• PROBLEM: Restate each entry below without changing a word.

• DATASET RECORDS:
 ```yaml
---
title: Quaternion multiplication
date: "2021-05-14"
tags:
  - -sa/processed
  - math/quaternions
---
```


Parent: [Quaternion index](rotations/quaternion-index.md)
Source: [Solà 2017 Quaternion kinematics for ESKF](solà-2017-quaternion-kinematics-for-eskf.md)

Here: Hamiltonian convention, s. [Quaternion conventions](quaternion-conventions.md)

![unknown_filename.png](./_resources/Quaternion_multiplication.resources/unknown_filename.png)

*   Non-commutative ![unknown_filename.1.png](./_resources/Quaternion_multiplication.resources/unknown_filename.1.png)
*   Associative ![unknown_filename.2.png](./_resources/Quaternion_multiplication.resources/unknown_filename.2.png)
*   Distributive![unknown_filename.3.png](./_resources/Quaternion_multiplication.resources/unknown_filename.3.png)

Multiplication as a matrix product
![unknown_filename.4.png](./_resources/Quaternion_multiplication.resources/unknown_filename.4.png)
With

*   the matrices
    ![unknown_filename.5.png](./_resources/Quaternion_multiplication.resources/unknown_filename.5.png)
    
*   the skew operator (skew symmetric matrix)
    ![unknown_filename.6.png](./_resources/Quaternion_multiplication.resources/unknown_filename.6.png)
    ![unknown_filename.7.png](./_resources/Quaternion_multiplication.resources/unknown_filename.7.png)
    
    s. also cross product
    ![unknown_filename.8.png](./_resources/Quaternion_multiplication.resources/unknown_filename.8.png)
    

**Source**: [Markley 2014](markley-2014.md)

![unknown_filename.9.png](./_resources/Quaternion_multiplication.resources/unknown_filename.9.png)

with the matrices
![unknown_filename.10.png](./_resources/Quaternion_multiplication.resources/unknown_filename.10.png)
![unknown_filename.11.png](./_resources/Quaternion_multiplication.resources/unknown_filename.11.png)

• RESULT OF THIS TASK:
 ```yaml
---
title: Quaternion multiplication
date: "2021-05-14"
tags:
  - -sa/processed
  - math/quaternions
---
```


Parent: [Quaternion index](rotations/quaternion-index.md)
Source: [Solà 2017 Quaternion kinematics for ESKF](solà-2017-quaternion-kinematics-for-eskf.md)

Here: Hamiltonian convention, s. [Quaternion conventions](quaternion-conventions.md)

![unknown_filename.png](./_resources/Quaternion_multiplication.resources/unknown_filename.png)

*   Non-commutative ![unknown_filename.1.png](./_resources/Quaternion_multiplication.resources/unknown_filename.1.png)
*   Associative ![unknown_filename.2.png](./_resources/Quaternion_multiplication.resources/unknown_filename.2.png)
*   Distributive![unknown_filename.3.png](./_resources/Quaternion_multiplication.resources/unknown_filename.3.png)

Multiplication as a matrix product
![unknown_filename.4.png](./_resources/Quaternion_multiplication.resources/unknown_filename.4.png)
With

*   the matrices
    ![unknown_filename.5.png](./_resources/Quaternion_multiplication.resources/unknown_filename.5.png)
    
*   the skew operator (skew symmetric matrix)
    ![unknown_filename.6.png](./_resources/Quaternion_multiplication.resources/unknown_filename.6.png)
    ![unknown_filename.7.png](./_resources/Quaternion_multiplication.resources/unknown_filename.7.png)
    
    s. also cross product
    ![unknown_filename.8.png](./_resources/Quaternion_multiplication.resources/unknown_filename.8.png)
    

**Source**: [Markley 2014](markley-2014.md)

![unknown_filename.9.png](./_resources/Quaternion_multiplication.resources/unknown_filename.9.png)

with the matrices
![unknown_filename.10.png](./_resources/Quaternion_multiplication.resources/unknown_filename.10.png)
![unknown_filename.11.png](./_resources/Quaternion_multiplication.resources/unknown_filename.11.png)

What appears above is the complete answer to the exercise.